Many, who previously fretted that higher oil prices meant economic doom, now say the sharp drop means an economic boom. We are happy to be paying less at the pump, but, from a macro-economic perspective, we don't expect lower prices to generate a noticeable improvement in the overall economy.
There are four pillars of economic strength (or weakness) – monetary policy, tax policy, trade policy, and spending (or regulatory) policy. Right now, money is loose, tax rates will remain stable, trade policy is improving, and for the past few years, the leftward lurch in government spending and regulation has been gridlocked.
In other words, macro conditions in the US are no worse, and probably better, than they were a few years ago. Entrepreneurship is still flourishing. The US is riding a wave of technology – 3D printing, robotics, the Cloud, smartphones, tablets, apps, bio- and nano-technology – and horizontal drilling and hydraulic fracturing. Many prices are falling as these technologies boost productivity.
The only real mystery is why it took so long for oil prices to finally collapse. It's not OPEC. The US uses roughly 19 million barrels of oil per day (bpd). Seven years ago US production was 8.5 million bpd; today, 14 million bpd, with energy independence in sight. OPEC is drowning under a gusher of tech-driven oil production.
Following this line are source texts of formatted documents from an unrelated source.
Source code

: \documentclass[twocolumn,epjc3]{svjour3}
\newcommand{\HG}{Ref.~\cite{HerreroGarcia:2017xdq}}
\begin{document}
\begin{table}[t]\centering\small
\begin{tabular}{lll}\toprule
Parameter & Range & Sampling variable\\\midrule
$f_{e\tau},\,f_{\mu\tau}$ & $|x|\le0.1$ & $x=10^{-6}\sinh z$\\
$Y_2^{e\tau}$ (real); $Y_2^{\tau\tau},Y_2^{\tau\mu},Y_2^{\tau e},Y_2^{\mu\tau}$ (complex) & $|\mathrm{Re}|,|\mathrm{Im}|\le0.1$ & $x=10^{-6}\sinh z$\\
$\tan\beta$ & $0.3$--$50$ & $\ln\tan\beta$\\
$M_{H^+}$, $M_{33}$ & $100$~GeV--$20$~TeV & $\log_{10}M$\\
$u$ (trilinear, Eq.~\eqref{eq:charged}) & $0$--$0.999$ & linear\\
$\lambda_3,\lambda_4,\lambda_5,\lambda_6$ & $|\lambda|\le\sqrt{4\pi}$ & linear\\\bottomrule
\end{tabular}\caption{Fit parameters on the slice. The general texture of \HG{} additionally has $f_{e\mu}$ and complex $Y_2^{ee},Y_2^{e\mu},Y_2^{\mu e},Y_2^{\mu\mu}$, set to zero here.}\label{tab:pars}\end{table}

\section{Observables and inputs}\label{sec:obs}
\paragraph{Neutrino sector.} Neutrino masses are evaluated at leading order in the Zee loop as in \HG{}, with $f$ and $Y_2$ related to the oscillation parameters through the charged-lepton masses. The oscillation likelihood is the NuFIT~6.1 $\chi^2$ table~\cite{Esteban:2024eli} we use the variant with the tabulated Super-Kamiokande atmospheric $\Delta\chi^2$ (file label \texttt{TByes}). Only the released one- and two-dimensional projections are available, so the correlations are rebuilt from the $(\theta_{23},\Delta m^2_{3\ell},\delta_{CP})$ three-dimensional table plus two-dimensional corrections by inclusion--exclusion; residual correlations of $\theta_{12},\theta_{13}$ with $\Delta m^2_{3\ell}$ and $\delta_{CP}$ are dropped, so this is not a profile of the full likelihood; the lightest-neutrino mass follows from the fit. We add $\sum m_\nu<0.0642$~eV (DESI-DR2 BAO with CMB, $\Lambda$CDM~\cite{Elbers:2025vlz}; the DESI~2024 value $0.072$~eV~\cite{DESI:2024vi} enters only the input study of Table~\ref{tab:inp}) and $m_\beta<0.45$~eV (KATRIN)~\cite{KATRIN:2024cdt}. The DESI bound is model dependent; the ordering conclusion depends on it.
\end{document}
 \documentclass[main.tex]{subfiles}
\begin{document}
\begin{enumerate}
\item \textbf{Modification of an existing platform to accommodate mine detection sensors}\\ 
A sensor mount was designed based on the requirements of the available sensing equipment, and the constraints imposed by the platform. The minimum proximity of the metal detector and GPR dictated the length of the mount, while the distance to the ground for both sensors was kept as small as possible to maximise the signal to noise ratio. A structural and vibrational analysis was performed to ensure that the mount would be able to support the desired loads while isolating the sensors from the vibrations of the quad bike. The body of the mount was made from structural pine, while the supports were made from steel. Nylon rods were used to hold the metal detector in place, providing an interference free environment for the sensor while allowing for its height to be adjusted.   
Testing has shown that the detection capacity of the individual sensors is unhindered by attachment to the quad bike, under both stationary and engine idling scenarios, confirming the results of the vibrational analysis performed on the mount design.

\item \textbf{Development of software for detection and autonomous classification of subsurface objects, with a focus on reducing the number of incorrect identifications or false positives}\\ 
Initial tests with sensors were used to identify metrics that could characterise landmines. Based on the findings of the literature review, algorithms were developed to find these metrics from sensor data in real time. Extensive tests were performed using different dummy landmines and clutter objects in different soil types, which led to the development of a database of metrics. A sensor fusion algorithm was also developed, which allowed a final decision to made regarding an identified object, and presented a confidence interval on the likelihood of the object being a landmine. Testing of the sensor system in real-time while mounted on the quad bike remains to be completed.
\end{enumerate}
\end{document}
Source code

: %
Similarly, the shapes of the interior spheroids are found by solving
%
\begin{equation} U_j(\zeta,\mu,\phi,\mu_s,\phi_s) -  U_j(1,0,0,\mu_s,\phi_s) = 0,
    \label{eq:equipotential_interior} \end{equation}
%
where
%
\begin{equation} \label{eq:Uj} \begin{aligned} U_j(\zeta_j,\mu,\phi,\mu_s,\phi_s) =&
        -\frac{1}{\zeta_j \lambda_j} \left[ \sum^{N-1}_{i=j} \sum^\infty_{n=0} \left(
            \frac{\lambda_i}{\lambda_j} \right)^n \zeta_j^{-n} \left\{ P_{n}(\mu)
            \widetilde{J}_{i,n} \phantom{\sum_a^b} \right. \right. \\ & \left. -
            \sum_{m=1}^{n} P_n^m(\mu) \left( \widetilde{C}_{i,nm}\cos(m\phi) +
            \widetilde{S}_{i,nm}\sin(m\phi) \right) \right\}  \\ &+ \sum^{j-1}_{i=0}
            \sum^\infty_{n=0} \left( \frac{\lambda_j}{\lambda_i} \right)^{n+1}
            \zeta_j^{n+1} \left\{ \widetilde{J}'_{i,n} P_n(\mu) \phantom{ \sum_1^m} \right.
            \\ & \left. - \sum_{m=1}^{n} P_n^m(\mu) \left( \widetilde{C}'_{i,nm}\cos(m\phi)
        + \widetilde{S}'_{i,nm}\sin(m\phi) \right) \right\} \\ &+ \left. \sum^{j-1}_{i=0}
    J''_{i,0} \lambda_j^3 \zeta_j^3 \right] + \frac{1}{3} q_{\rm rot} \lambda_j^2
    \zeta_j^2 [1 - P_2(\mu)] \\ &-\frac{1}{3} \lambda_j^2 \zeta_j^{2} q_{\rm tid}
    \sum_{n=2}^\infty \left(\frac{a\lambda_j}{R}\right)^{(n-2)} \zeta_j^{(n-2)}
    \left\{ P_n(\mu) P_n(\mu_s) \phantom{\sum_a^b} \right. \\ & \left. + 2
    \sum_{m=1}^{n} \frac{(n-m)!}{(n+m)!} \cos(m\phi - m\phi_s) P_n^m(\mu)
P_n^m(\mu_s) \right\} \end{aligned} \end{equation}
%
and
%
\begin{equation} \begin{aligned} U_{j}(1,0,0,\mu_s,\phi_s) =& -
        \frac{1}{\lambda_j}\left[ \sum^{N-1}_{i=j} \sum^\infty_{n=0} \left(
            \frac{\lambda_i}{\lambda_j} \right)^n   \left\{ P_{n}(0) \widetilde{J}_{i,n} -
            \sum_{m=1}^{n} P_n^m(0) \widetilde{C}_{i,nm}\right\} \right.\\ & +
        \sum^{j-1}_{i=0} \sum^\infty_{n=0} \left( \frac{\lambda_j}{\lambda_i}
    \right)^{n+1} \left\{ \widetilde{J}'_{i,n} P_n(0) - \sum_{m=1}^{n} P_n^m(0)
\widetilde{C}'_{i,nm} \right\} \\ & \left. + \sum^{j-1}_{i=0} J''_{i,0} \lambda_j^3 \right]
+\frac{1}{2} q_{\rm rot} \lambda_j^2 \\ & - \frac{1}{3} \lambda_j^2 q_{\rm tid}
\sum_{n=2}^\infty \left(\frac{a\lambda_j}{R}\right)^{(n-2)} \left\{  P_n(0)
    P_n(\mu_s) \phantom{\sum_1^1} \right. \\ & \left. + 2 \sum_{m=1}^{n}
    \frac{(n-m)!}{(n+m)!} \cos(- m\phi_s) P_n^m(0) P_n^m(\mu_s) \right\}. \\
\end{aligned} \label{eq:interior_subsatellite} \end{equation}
Also, lower prices aren't a tax cut any more than free mapping and direction-finder software, or a drought-resistant corn plant, is a tax cut. Lower oil prices, lower food prices, more efficient transportation, and better communication aren't tax cuts per se, but instead are the fruits of entrepreneurship.
High oil prices stimulate drilling and more production, but squeeze consumers. Low prices slow drilling and production, but free up resources for consumers to spend on other things. It's not a zero-sum game; it's part of a process. Relative price changes cause a shift in resources, unlike a tax cut, which changes the incentives for labor and investment.
In other words, don't look for an economic boom. The drop in oil prices is just a positive reinforcement to the growth engine that has been driving the US economy, and equity values higher, in recent years. It's a Plow Horse and until a true change in policy kicks in, it will remain a Plow Horse. We need less government spending, less regulation, and lower tax rates to get a real economic boom.